If you notice your compressor is experiencing an issue such as low (or no) voltage; the compressor is running a high operating temperature; the engine has a high operating temperature; you’re seeing poor air delivery; or the compressor won’t start altogether, perform a detailed visual inspection to prevent additional damage or abnormal operation. It’s always best to consult your user manual, but also perform a machine walk-around and check for some common culprits. These include loose wires or connections; damaged piping; heat damage to parts, which can appear as discolorations or the presence of a burnt odor; low fluids; low (or no) fuel; or loose or broken belts.

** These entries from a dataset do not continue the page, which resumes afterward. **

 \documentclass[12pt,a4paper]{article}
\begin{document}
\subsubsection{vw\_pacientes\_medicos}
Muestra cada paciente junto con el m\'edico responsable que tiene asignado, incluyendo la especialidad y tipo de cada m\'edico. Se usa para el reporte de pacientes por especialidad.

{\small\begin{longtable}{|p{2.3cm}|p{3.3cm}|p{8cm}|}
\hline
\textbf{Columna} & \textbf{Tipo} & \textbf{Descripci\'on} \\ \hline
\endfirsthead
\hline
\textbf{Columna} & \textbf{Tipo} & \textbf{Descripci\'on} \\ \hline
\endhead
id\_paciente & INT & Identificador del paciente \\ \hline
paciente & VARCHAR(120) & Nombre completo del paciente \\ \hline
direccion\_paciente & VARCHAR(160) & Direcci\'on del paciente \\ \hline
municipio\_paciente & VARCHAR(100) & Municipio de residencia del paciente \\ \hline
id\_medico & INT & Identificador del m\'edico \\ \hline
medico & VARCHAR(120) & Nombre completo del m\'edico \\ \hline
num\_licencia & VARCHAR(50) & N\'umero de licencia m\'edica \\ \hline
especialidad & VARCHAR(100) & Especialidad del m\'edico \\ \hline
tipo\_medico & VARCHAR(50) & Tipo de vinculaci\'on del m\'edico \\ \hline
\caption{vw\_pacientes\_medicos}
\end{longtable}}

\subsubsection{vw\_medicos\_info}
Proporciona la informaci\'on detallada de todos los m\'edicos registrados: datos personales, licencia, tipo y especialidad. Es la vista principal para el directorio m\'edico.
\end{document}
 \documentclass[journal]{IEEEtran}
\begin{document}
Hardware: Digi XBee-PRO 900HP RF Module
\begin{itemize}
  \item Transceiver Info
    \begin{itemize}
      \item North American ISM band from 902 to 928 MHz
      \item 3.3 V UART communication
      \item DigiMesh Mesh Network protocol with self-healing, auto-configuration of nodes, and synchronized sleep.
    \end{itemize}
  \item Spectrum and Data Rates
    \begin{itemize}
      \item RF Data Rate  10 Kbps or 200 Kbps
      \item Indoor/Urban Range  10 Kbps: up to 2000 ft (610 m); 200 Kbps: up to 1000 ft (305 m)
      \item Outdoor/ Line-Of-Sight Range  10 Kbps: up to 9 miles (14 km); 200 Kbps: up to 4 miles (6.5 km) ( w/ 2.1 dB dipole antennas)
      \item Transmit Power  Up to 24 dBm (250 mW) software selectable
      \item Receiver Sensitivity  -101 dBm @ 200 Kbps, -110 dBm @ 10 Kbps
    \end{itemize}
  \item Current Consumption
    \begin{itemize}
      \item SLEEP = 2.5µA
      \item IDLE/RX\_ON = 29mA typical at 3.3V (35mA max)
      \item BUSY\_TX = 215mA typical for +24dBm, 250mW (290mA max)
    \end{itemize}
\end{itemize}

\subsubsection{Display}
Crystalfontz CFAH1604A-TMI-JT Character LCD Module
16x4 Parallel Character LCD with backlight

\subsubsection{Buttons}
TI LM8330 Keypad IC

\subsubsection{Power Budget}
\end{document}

Other simple practices can also avoid unnecessary damage to your machine. Just as you would never pull the emergency brake in your car haphazardly, there are several best practices to follow when using portable air compressors. To best maximize uptime and extend your equipment’s lifespan, adhere to the following tips:
Do not use the emergency stop button to stop the machine, except in true emergencies where immediate shutdown is required
Follow proper startup procedures
Follow proper shutdown procedures, including closing the service valves and running the compressor for approximately five minutes to allow the machine to cool down. Then toggle the engine switch to off.
During the winter, ensure the compressor control air lines are free of any condensate to avoid freezing while storing the machine during cooler months
As we head into the thick of construction season, take proper care of your equipment to help ensure it’ll take care of you, too.